Appeal from the District Court of the United States for the Northern District of Illinois, Eastern Division; William H. Holly, Judge.

Author: Evans

Before EVANS and SPARKS, Circuit Judges, and BRIGGLE, District Judge.

EVANS, Circuit Judge.

On February 9, 1926, patent No. 1,572,487, covering aluminum-copper alloy, was issued to appellee, the assignee of Zay Jeffries and Robert S. Archer, whose application was filed January 4, 1921, and on a division, the application for the patent in suit was filed April 29, 1924. The instant suit was brought against two defendants, the Acme Aluminum Foundry Company, an Illinois corporation, and the appellant herein, also an Illinois corporation. The decree sustained the patent, enjoined its further infringement, and directed the payment of damages which were fixed without any accounting at $1,000 and costs of $1,500. The defendant, Acme Aluminum Foundry Company, accepted this decree and did not appeal.

Appellant denies validity of the patent and its infringement.

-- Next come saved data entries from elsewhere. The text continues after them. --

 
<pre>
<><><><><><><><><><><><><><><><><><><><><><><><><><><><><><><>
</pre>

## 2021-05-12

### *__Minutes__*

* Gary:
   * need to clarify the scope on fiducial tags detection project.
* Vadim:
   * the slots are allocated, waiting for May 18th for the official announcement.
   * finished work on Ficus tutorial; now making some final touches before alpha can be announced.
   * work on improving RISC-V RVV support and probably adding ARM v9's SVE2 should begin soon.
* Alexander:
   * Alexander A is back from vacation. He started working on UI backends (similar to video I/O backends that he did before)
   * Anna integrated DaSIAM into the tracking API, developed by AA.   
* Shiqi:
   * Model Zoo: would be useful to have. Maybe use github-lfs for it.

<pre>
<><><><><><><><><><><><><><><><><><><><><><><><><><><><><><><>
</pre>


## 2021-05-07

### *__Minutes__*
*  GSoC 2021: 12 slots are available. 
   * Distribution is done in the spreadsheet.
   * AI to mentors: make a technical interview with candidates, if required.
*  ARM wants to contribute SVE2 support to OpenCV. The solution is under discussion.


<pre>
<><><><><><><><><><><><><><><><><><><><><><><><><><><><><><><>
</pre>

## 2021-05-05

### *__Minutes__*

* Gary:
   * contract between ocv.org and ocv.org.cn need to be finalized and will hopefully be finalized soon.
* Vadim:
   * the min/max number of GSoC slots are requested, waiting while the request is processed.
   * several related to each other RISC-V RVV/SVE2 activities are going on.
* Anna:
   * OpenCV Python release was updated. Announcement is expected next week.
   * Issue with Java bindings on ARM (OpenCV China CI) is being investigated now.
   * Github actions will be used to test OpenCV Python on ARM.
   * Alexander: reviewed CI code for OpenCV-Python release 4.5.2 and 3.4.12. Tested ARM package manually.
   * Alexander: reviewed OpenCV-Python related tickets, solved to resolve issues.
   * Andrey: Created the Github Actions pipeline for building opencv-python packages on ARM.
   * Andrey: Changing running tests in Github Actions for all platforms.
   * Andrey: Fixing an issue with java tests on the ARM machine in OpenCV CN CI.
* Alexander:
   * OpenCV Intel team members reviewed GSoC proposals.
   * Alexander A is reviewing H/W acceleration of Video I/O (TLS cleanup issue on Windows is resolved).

The patent relates to the art of making and heat-treating aluminum-copper alloy castings and it also covers the resultant -- a heat-treated casting of aluminum-copper alloy. The three claims in suit are set forth in the margin.*fn*

We quote from the specifications of the patent:

"The invention * * * relates to the production of aluminum alloy castings, particularly castings made of alloys containing silicon or copper or both, with or without other metals, and its chief object is to provide a simple and effective method which will produce light-weight castings with a hitherto unobtainable combination of physical properties, especially as regards elastic limit, tensile strength and ductility. * * *

"* * * the invention resides in the discovery that certain alloys are especially susceptible to improvement by heat treatment after casting, and that certain methods of casting such alloys further and peculiarly adapt them to such treatment; and in the additional discovery of temperature and duration of heat treatment in combinations appropriate to the particular alloys and methods of casting involved. With the aid of these discoveries we have been able to produce castings having improved physical properties with respect to elastic limit, tensile strength and ductility to an extent hitherto unattainable, with the result that it is now possible to use aluminum alloy castings for purposes for which their use has previously been impracticable. * * *

"The next step in the example of our process now being described consists in heating the castings to, and maintaining them at a temperature of 500 deg. to 540 deg. C. for a period of time depending upon the results desired and the manner in which the casting was made. The principal object of heating the castings at the temperature mentioned is to cause the CuAl[2] in the net work to go into solution in the solid aluminum-rich constituent. It is found that at the temperatures referred to, this CuAl[2] dissolves slowly, in fact surprisingly slowly. In sand castings the time necessary for maximum solution of this CuAl[2] may be as much as 48 hours, at the temperatures mentioned; while in chill castings, because of the finer network structure, the time for maximum solution is less -- for example, 7 hours has been found to be sufficient in some cases. * * *

"After the heating period the castings are preferably cooled rapidly, as by quenching in water. By the above described procedure, sand castings of an alloy containing 4 per cent copper, 0.2 per cent magnesium and less than .25 per cent iron have been produced with a stencil strength, after aging, of about 50,000 pounds per square inch and an elongation of 8.5 per cent. * * *"

The story of the development of the use of aluminum, made possible through the selection of various metals to be used in aluminum alloys and the application of heat to the alloys and later to the castings, is a fascinating tale of another triumph of the chemist in a new metallurgical field.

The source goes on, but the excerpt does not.